TASK PROMPT: Please reproduce the records exactly, leaving out any pictures.

= Beginning of Section =

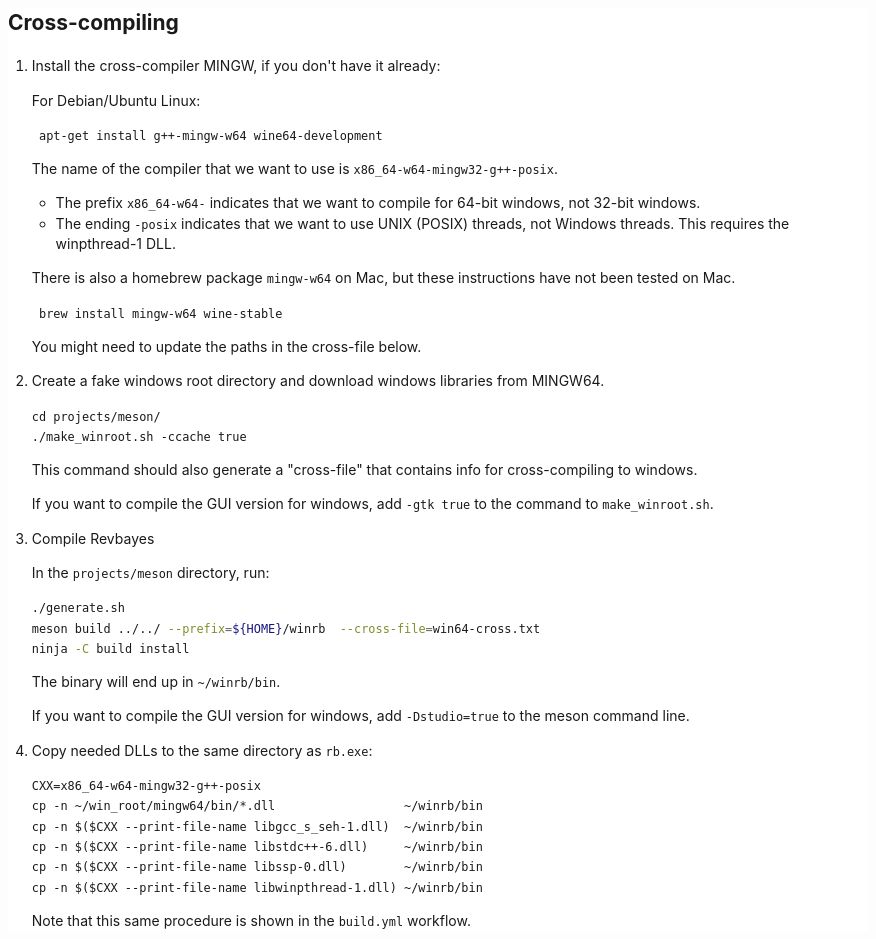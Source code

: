 ## Cross-compiling

1. Install the cross-compiler MINGW, if you don't have it already:

    For Debian/Ubuntu Linux:

        apt-get install g++-mingw-w64 wine64-development

    The name of the compiler that we want to use is `x86_64-w64-mingw32-g++-posix`.
    * The prefix `x86_64-w64-` indicates that we want to compile for 64-bit windows, not 32-bit windows.
    * The ending `-posix` indicates that we want to use UNIX (POSIX) threads, not Windows threads.  This requires the winpthread-1 DLL.

    There is also a homebrew package `mingw-w64` on Mac, but these instructions have not been tested on Mac.

        brew install mingw-w64 wine-stable

    You might need to update the paths in the cross-file below.

2. Create a fake windows root directory and download windows libraries from MINGW64.

   ```
   cd projects/meson/
   ./make_winroot.sh -ccache true
   ```

   This command should also generate a "cross-file" that contains info for cross-compiling to windows.

   If you want to compile the GUI version for windows, add `-gtk true` to the command to `make_winroot.sh`.


3. Compile Revbayes

   In the `projects/meson` directory, run:

   ``` sh
   ./generate.sh
   meson build ../../ --prefix=${HOME}/winrb  --cross-file=win64-cross.txt
   ninja -C build install
   ```

   The binary will end up in `~/winrb/bin`.

   If you want to compile the GUI version for windows, add `-Dstudio=true` to the meson command line.

4. Copy needed DLLs to the same directory as `rb.exe`:

   ```
   CXX=x86_64-w64-mingw32-g++-posix
   cp -n ~/win_root/mingw64/bin/*.dll                  ~/winrb/bin
   cp -n $($CXX --print-file-name libgcc_s_seh-1.dll)  ~/winrb/bin
   cp -n $($CXX --print-file-name libstdc++-6.dll)     ~/winrb/bin
   cp -n $($CXX --print-file-name libssp-0.dll)        ~/winrb/bin
   cp -n $($CXX --print-file-name libwinpthread-1.dll) ~/winrb/bin
   ```

   Note that this same procedure is shown in the `build.yml` workflow.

= End of Section =

EXERCISE SOLUTION:
Source code

: ## Cross-compiling

1. Install the cross-compiler MINGW, if you don't have it already:

    For Debian/Ubuntu Linux:

        apt-get install g++-mingw-w64 wine64-development

    The name of the compiler that we want to use is `x86_64-w64-mingw32-g++-posix`.
    * The prefix `x86_64-w64-` indicates that we want to compile for 64-bit windows, not 32-bit windows.
    * The ending `-posix` indicates that we want to use UNIX (POSIX) threads, not Windows threads.  This requires the winpthread-1 DLL.

    There is also a homebrew package `mingw-w64` on Mac, but these instructions have not been tested on Mac.

        brew install mingw-w64 wine-stable

    You might need to update the paths in the cross-file below.

2. Create a fake windows root directory and download windows libraries from MINGW64.

   ```
   cd projects/meson/
   ./make_winroot.sh -ccache true
   ```

   This command should also generate a "cross-file" that contains info for cross-compiling to windows.

   If you want to compile the GUI version for windows, add `-gtk true` to the command to `make_winroot.sh`.


3. Compile Revbayes

   In the `projects/meson` directory, run:

   ``` sh
   ./generate.sh
   meson build ../../ --prefix=${HOME}/winrb  --cross-file=win64-cross.txt
   ninja -C build install
   ```

   The binary will end up in `~/winrb/bin`.

   If you want to compile the GUI version for windows, add `-Dstudio=true` to the meson command line.

4. Copy needed DLLs to the same directory as `rb.exe`:

   ```
   CXX=x86_64-w64-mingw32-g++-posix
   cp -n ~/win_root/mingw64/bin/*.dll                  ~/winrb/bin
   cp -n $($CXX --print-file-name libgcc_s_seh-1.dll)  ~/winrb/bin
   cp -n $($CXX --print-file-name libstdc++-6.dll)     ~/winrb/bin
   cp -n $($CXX --print-file-name libssp-0.dll)        ~/winrb/bin
   cp -n $($CXX --print-file-name libwinpthread-1.dll) ~/winrb/bin
   ```

   Note that this same procedure is shown in the `build.yml` workflow.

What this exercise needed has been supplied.